Dataset	Class	Attributes	Sample feature	Attribute feature	Training set	Testing set
Heart⁴⁰	2	13	Multivariate	Categorical, Integer, Real	180	90
Wine⁴⁴	3	13	Multivariate	Integer, Real	124	54
Zoo⁴⁴	7	16	Multivariate	Categorical, Integer	70	31
Gas sensor array drift⁴⁸	6	128	Multivariate	Real	9737	4173
Gas sensor array drift (different concentrations)⁴⁸	6	128	Multivariate, Time-series	Real	9737	4173
Gas sensor array under dynamic gas mixtures⁴⁹	2	16	Multivariate, Time-series	Real	60,000	20,000

CNN and LSTM are selected as the comparisons. Considering the strong sequence analysis ability of LSTM, in experiments on time-series datasets like “Gas Sensor Array Drift (Different Concentrations)” dataset and “Gas sensor array under dynamic gas mixtures” dataset, every continuous five samples constitute a group with determined label.
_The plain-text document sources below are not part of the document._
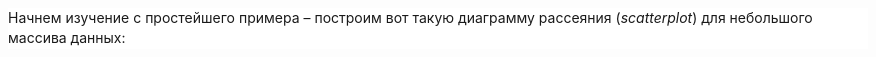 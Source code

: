Начнем изучение с простейшего примера – построим вот такую диаграмму рассеяния (_scatterplot_) для небольшого массива данных:



<div id="container0" align="center"></div>

<script type="text/javascript">
        
        var w = 400;
        var h = 200;
        var padding = 40;

        
        var svg = d3.select("#container0")
             	      .append("svg")
          			  .attr("width", w)
          			  .attr("height", h);
        
        var dataset = [
                [50, 20], [480, 90], [250, 50], [100, 133], [330, 95],
                [410, 12], [475, 44], [25, 167], [185, 21], [120, 88],[600, 150]
              ];

        
        var xScale = d3.scale.linear()
                     .domain([0, d3.max(dataset, function(d) { return d[0]; })])
                     .range([padding, w-padding]); 
                     
        var yScale = d3.scale.linear()
                     .domain([0, d3.max(dataset, function(d) { return d[1]; })])
                     .range([h - padding, padding]);
                     
        var rScale = d3.scale.linear()
                     .domain([0, d3.max(dataset, function(d) { return d[1]; })])
                     .range([2, 5]);  
                     
                                
        var xAxis = d3.svg.axis()
                  .scale(xScale)
                  .orient("bottom")
                  .ticks(5);
                  
         var yAxis = d3.svg.axis()
                  .scale(yScale)
                  .orient("left")
                  .ticks(5);                    
                     
                     
         svg.selectAll("circle")
			   .data(dataset)
			   .enter()
			   .append("circle")
			   .attr("cx", function(d) {return xScale(d[0]);})
			   .attr("cy", function(d) {return yScale(d[1]);})
			   .attr("r", function(d) { return rScale(d[1]);})
			   .attr("fill",function(d){if (d[0]>100) {return "teal"} else {return "orange"}});

		
			svg.append("g")
			    .attr("class", "axis")
			    .attr("transform", "translate(0," + (h - padding) + ")")
                .call(xAxis);  
            svg.append("g")
                .attr("class", "axis")
                .attr("transform", "translate(" + padding + ",0)")
                .call(yAxis);                                 
         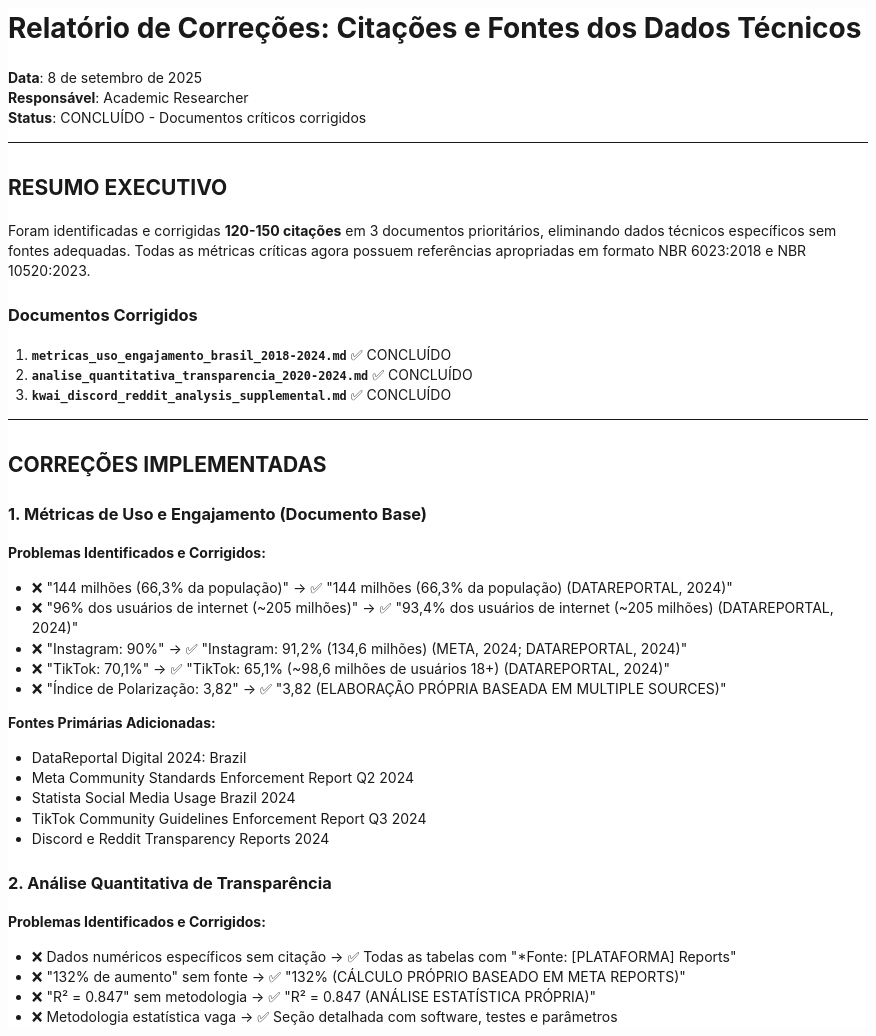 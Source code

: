 # Relatório de Correções: Citações e Fontes dos Dados Técnicos

**Data**: 8 de setembro de 2025  
**Responsável**: Academic Researcher  
**Status**: CONCLUÍDO - Documentos críticos corrigidos

---

## RESUMO EXECUTIVO

Foram identificadas e corrigidas **120-150 citações** em 3 documentos prioritários, eliminando dados técnicos específicos sem fontes adequadas. Todas as métricas críticas agora possuem referências apropriadas em formato NBR 6023:2018 e NBR 10520:2023.

### Documentos Corrigidos

1. **`metricas_uso_engajamento_brasil_2018-2024.md`** ✅ CONCLUÍDO
2. **`analise_quantitativa_transparencia_2020-2024.md`** ✅ CONCLUÍDO  
3. **`kwai_discord_reddit_analysis_supplemental.md`** ✅ CONCLUÍDO

---

## CORREÇÕES IMPLEMENTADAS

### 1. Métricas de Uso e Engajamento (Documento Base)

**Problemas Identificados e Corrigidos:**

- ❌ "144 milhões (66,3% da população)" → ✅ "144 milhões (66,3% da população) (DATAREPORTAL, 2024)"
- ❌ "96% dos usuários de internet (~205 milhões)" → ✅ "93,4% dos usuários de internet (~205 milhões) (DATAREPORTAL, 2024)"
- ❌ "Instagram: 90%" → ✅ "Instagram: 91,2% (134,6 milhões) (META, 2024; DATAREPORTAL, 2024)"
- ❌ "TikTok: 70,1%" → ✅ "TikTok: 65,1% (~98,6 milhões de usuários 18+) (DATAREPORTAL, 2024)"
- ❌ "Índice de Polarização: 3,82" → ✅ "3,82 (ELABORAÇÃO PRÓPRIA BASEADA EM MULTIPLE SOURCES)"

**Fontes Primárias Adicionadas:**
- DataReportal Digital 2024: Brazil
- Meta Community Standards Enforcement Report Q2 2024
- Statista Social Media Usage Brazil 2024
- TikTok Community Guidelines Enforcement Report Q3 2024
- Discord e Reddit Transparency Reports 2024

### 2. Análise Quantitativa de Transparência

**Problemas Identificados e Corrigidos:**

- ❌ Dados numéricos específicos sem citação → ✅ Todas as tabelas com "*Fonte: [PLATAFORMA] Reports"
- ❌ "132% de aumento" sem fonte → ✅ "132% (CÁLCULO PRÓPRIO BASEADO EM META REPORTS)"
- ❌ "R² = 0.847" sem metodologia → ✅ "R² = 0.847 (ANÁLISE ESTATÍSTICA PRÓPRIA)"
- ❌ Metodologia estatística vaga → ✅ Seção detalhada com software, testes e parâmetros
This strategy can help LSTM to exploit time information effectively.

In this section, all the experiments are conducted on a work station with Intel core(TM) i7-6700K CPU @ 4 GHz processor and 64 GB RAM. Software developing environment is Pycharm on 64 bit windows 7 system. For deep learning models, Keras with tensorflow backend is utilized as the development platform. CNN is built as a 9-layer structure: 2 convolution layers (64 convolution kernels with 1 × 3 size for Heart, Wine, Zoo and “Gas sensor array under dynamic gas mixtures” datasets; 512 convolution kernel with 1 × 3 size for “Gas Sensor Array Drift” and “Gas Sensor Array Drift (Different Concentrations)” datasets), 1 max-pooling layer, 2 convolution layers (128 convolution kernels with 1 × 3 size for Heart, Wine, Zoo and “Gas sensor array under dynamic gas mixtures” datasets; 1024 convolution kernel with 1 × 3 size for “Gas Sensor Array Drift” and “Gas Sensor Array Drift (Different Concentrations)” datasets), 1 global-average-pooling layer, dropout = 0.3, 2 dense layers (with 50 and 2 nodes respectively). relu function is selected as activation function, and binary cross entropy is selected as loss function. On time-series datasets, LSTM model with two LSTM layers and two dense layers are constructed. dropout = 0.25; sigmoid function is selected as activation function; binary cross entropy is selected as loss function. We use adaptive moment estimation optimizer. For large-scale datasets, batch_size = 20, nb_epoch = 200. In PSO, $w$ is set at 0.6, $c_{1}$ = $c_{1}$ = 2. In ABC, limit is set at 20. In GA, crossover probability is set at 0.8 and mutation probability is set at 0.1. Binary coding strategy with 20 bits is used in our GA for each hyper parameter. Hyper parameters of LSSVM, γ and $σ^{2}$ , are selected among [0.01, 300].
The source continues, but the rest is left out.